The Tea Party stems from post-GFC disgust with bail-outs. George W Bush was the first president to start coughing up cash to prevent financial institutions from falling over, and his lead has been followed by Barack Obama since. Tea Partiers resent their money being used in this way. Initially it was the undeserving poor - who had borrowed money from rapacious financial institutions at initially-low rates to buy houses they could otherwise not afford - that attracted the ire of those parts of middle America that would probably not have been caught in default when the 2-year interest-free periods on such "toxic" loans ended. These parts of middle America resemble those parts of Australian society who backed Pauline Hanson. Mixed up in the Tea Party mindset is anxiety about indigent citizens and a deep distrust of elites - those parts of society that hold higher degrees in, say, business management and who fill key positions in government.

The Tea Party really took off once they got help, in this case from FreedomWorks, a conservative non-profit think tank that is backed by the wealthy Koch brothers. FreedomWorks showed Tea Partiers how to launch campaigns, build support bases, and get involved in the public sphere. They were aided in their rabble-rousing (if you like) by Fox News. The Tea Party is mainly white, middle class, male and religious. But its ability to latch onto existing narratives within the American story meant that it took off where other aggrieved sections of society had failed. There were things in the American story just waiting to be actualised, and to motivate people sufficiently that they have been able to challenge the status quo and change the direction of the country.

In Australia we don't have the same referents available for similar purposes but I propose launching a movement to counter the deadening effects of certain parts of this country's leadership. I call for the establishment of a Manifesto of the Elites and I have chosen as an emblem one of William Blake's illustrations for Mitlon's Paradise Lost: Satan rousing the rebellious angels.

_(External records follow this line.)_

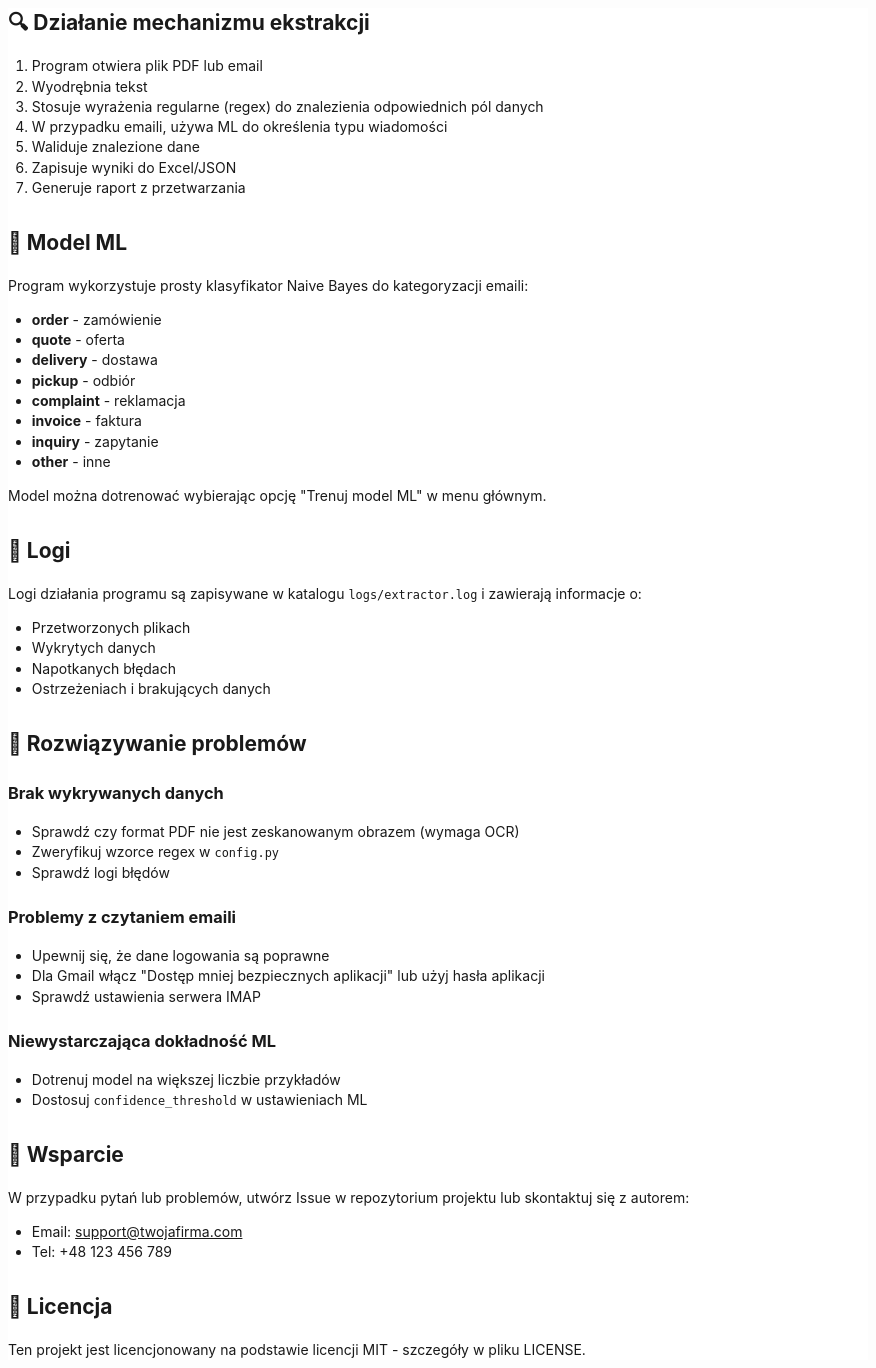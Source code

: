 ## 🔍 Działanie mechanizmu ekstrakcji

1. Program otwiera plik PDF lub email
2. Wyodrębnia tekst
3. Stosuje wyrażenia regularne (regex) do znalezienia odpowiednich pól danych
4. W przypadku emaili, używa ML do określenia typu wiadomości
5. Waliduje znalezione dane
6. Zapisuje wyniki do Excel/JSON
7. Generuje raport z przetwarzania

## 🧠 Model ML

Program wykorzystuje prosty klasyfikator Naive Bayes do kategoryzacji emaili:
- **order** - zamówienie
- **quote** - oferta
- **delivery** - dostawa
- **pickup** - odbiór
- **complaint** - reklamacja
- **invoice** - faktura
- **inquiry** - zapytanie
- **other** - inne

Model można dotrenować wybierając opcję "Trenuj model ML" w menu głównym.

## 📝 Logi

Logi działania programu są zapisywane w katalogu `logs/extractor.log` i zawierają informacje o:
- Przetworzonych plikach
- Wykrytych danych
- Napotkanych błędach 
- Ostrzeżeniach i brakujących danych

## 🔧 Rozwiązywanie problemów

### Brak wykrywanych danych
- Sprawdź czy format PDF nie jest zeskanowanym obrazem (wymaga OCR)
- Zweryfikuj wzorce regex w `config.py`
- Sprawdź logi błędów

### Problemy z czytaniem emaili
- Upewnij się, że dane logowania są poprawne
- Dla Gmail włącz "Dostęp mniej bezpiecznych aplikacji" lub użyj hasła aplikacji
- Sprawdź ustawienia serwera IMAP

### Niewystarczająca dokładność ML
- Dotrenuj model na większej liczbie przykładów
- Dostosuj `confidence_threshold` w ustawieniach ML

## 🤝 Wsparcie

W przypadku pytań lub problemów, utwórz Issue w repozytorium projektu lub skontaktuj się z autorem:

- Email: support@twojafirma.com
- Tel: +48 123 456 789

## 📜 Licencja

Ten projekt jest licencjonowany na podstawie licencji MIT - szczegóły w pliku LICENSE.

After reading Kernike's book for a few hours last night I got on Twitter and started to look around, tweet, and attempt to engage with the Tea Party grassroots. I had no luck. The #TCOT tweetstream is filled with Tea Party chat but the people there were impervious to my appeals for reason. I understand how they want agency, community and companionship, and I tried to show my awareness, but it was impossible even to raise a peep from these committed tweeps. So I went to Facebook and posted a draft manifesto. It reads:
Power to the Blooming Wattle! The elites and progressives of Australia demand recognition. We celebrate ambiguity and foster education as a means of channelling it to good purposes. We shun mere material wealth and anticipate a brighter future for all humankind. We know ourselves and are happy with our possibilities. We seek out new options, undertake difficult challenges, and encourage entrepreneurship in a material and in an intellectual sense. #PWRTBW
I chose the hashtag #PWRTBW because it means "progressives who refuse to be wedged" and it represents a wish that progressives could mobilise in the same way the Tea Party has mobilised, and change the direction the country is taking. There were no comments on my post, or even 'likes'. There was only silence. And perhaps this says something about progressives: they are as hard to mobilise on an acknowledged platform as cats are to herd. My movement remains stillborn. It is possibly doomed to oblivion. Like Satan in Milton's extraordinary epic poem. Like Blake for most of his life. But perhaps there's a lesson to learn in the way Blake was eventually picked up by the youth of the emerging Victorian era: young, religious and earnest, they idolised the old man in his dotage.